It was with some
trepidation that we departed Camping Augestern in the Goms Valley
last Sunday, aiming to drive to the top Grimselpass where we planned
to spend the night. We'd done some amazing hikes and cycle rides during our stay and although it was only a 20 mile drive, by reaching
the top of the pass we would be setting a new altitude record (2165m)
for our little van. Having cycled part of the route a few days
earlier, reaching Gletsch on our bikes, we knew the way would be
steep and winding and would once again push the limits of our 2.0l
engine towing our 3.5 tonne home.
Reasoning that the
engine (and me driving) might benefit from a break before tackling
the final steep and dragging switchbacks from Gletsch (1750m), we
decided to break the journey into 2 stages and parked behind Gletsch
tourist office (about half way up) for a breather. By reaching
Gletsch our motorhome had just tackled part of the famous “Four
Passes Tour”, one of Switzerlands most scenic routes. Normally
starting in Meiringen, this enormous loop of the St Gotthard Massif heads
south over the Grimselpass to Oberwald, east over the Nufenen Pass to
Airolo, north over the Gotthard pass to Andermatt and finally west
over the Sustenpass back to Meiringen, climbing more than 8000m in
total!
There is also a
direct route from Gletsch straight to Andermatt over the equally
awesome Furkpass which tops out at an altitude of 2436m affording
awesome views of the massive Rhone Glacier en route. From the comfort
of our driving seats we sat looking at the twisting, steep hairpins
of the Furkpass and decided that the van would get an ideal rest if
we took a quick cycle up and down the Furkapass to get a look at the
glacier ourselves.
10 minutes later
we had donned our lycra and were on our way uphill battling against a
stiff wind.
Three challenging switchbacks were followed by a long
dragging straight that took us along past the tumbling rockfall that
marked the former flow path of the Rhone glacier, which had now
retreated back over the hanging valley and out of sight. Pedalling
steadily on together we soon began the second and final stretch of 5,
ever steepening, switchbacks that would climb the remaining 250m to
our destination at Belvedere (2250m) from where we would be able to
take a short stroll and enjoy a view right along the glacier. About
half way along this section the gradient went up another notch and
Esther feeling strong rode away from me, leaving me to enjoy the
awesome view down into the Goms valley on my own for the final
stretch, with even Mont Blanc visible in the distance all the way in
France.
Reaching Belvedere
after just 45 minutes of intense exercise we locked up our trusty
bikes to a handy railing and practically jogged along the short track
which climbed another 100m or so from the road (You can choose to pay
for the privilege of taking a flat path from the snack bar, but we
much preferred avoiding the crowds and saving the 8CHF each to reach
our higher vantage point). After just 10 minutes we crested a ridge
and the glacier was revealed in all its glory. Back in the last ice
age the Rhone Glacier formed the head of the largest ice sheet in
Switzerland, which was almost entirely covered in ice at the time.
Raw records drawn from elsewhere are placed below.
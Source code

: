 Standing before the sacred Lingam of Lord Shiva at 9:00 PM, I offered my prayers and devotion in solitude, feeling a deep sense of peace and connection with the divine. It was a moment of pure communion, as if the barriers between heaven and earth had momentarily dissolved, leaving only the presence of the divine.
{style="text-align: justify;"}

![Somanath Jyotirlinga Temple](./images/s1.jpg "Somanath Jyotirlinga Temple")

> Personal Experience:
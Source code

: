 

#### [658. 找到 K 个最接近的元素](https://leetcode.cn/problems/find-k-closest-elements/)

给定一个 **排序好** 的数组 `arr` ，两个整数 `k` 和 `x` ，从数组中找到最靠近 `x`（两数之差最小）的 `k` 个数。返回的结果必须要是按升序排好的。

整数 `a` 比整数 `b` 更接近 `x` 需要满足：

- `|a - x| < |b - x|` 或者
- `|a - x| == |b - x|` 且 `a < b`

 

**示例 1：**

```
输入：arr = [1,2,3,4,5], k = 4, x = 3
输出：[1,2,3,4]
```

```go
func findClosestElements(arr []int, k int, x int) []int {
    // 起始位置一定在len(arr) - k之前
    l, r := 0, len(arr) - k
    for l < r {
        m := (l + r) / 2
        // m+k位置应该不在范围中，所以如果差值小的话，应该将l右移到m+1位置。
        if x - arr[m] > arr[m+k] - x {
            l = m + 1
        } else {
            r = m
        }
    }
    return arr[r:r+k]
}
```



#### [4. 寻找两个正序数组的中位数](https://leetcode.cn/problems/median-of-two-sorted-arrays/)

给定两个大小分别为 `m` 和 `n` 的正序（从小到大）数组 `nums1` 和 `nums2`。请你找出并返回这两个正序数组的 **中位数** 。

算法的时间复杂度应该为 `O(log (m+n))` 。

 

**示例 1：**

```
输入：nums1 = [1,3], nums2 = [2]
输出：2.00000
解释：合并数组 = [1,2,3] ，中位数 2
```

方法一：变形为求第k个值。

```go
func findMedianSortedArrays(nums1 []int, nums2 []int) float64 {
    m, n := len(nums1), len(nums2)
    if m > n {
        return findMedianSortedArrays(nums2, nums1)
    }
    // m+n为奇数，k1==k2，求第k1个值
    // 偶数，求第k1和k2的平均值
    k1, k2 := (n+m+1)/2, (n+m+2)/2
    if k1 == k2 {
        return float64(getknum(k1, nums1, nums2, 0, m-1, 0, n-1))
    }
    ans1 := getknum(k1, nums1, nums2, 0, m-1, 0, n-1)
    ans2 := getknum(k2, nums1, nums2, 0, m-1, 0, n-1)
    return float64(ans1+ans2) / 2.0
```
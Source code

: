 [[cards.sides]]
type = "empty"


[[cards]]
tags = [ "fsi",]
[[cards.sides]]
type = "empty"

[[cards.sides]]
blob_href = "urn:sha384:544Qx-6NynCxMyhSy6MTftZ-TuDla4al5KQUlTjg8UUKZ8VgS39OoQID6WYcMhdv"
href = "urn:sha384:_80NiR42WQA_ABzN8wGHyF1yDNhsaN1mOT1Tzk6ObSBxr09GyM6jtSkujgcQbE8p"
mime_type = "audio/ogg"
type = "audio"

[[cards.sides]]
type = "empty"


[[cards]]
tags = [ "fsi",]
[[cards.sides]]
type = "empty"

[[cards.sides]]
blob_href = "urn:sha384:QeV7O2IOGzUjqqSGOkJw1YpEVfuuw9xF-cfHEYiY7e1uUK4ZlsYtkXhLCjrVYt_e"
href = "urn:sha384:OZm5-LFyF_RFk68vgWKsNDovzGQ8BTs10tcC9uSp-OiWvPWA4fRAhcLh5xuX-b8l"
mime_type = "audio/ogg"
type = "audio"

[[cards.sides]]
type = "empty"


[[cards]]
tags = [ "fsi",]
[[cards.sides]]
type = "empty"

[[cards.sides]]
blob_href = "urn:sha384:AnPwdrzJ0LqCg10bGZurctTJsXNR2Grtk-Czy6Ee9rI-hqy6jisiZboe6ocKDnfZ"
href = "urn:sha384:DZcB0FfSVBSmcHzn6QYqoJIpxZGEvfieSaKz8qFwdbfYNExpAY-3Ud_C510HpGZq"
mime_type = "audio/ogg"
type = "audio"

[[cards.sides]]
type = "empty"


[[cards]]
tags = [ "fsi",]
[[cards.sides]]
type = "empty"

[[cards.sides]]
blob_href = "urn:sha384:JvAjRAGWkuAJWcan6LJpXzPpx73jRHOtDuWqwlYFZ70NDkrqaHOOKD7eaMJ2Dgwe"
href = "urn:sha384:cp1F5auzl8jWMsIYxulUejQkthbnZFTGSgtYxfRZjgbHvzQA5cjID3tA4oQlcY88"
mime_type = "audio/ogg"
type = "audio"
Although the ice sheets have now retreated almost entirely and the
Rhone Glacier is only the second largest remaining, at 9km long and
several km wide, from up this close it is truly breathtaking. It was
also staggering to think that from this one massif, the St Gotthard
Massif, 4 of the great rivers of Europe all originated (Rhone, Rhine,
Reuss, Ticino). Perching ourselves upon a rock in the afternoon
sunshine we did our best to absorb the view, lingering for 2 hours as
other visitors came, snapped a few pictures and went. We just
couldn't get enough of the majestic ice surface that extended for
thousands of metres ahead of us before curving up towards the peaks
beyond.
Eventually
dragging ourselves way we returned to our bikes and cruised our way
back to the motorhome, barely having to pedal a stroke, before
swiftly reattaching the bikes to tackle the final stage of the
Grimselpass. As it turned out we needn't have worried as our
motorhome ably managed the 7 dragging switchbacks to reach the top of
the pass just 20 minutes later where we found the car park of the
Hotel Alpenrosli that would be our base for the night.
Looking out over
the surrounding mountains and valleys from our lofty vantage point as
we enjoyed our dinner, the day visitors disappeared one by one until
only ourselves and handful of other motorhomes remained. It was
almost totally silent. As the sun set and the moon rose over the
mountains, set against a beautiful orange and red sky, we felt a
deep sense of peace and tranquility and went to bed wondering if we
might stay a few more nights as well.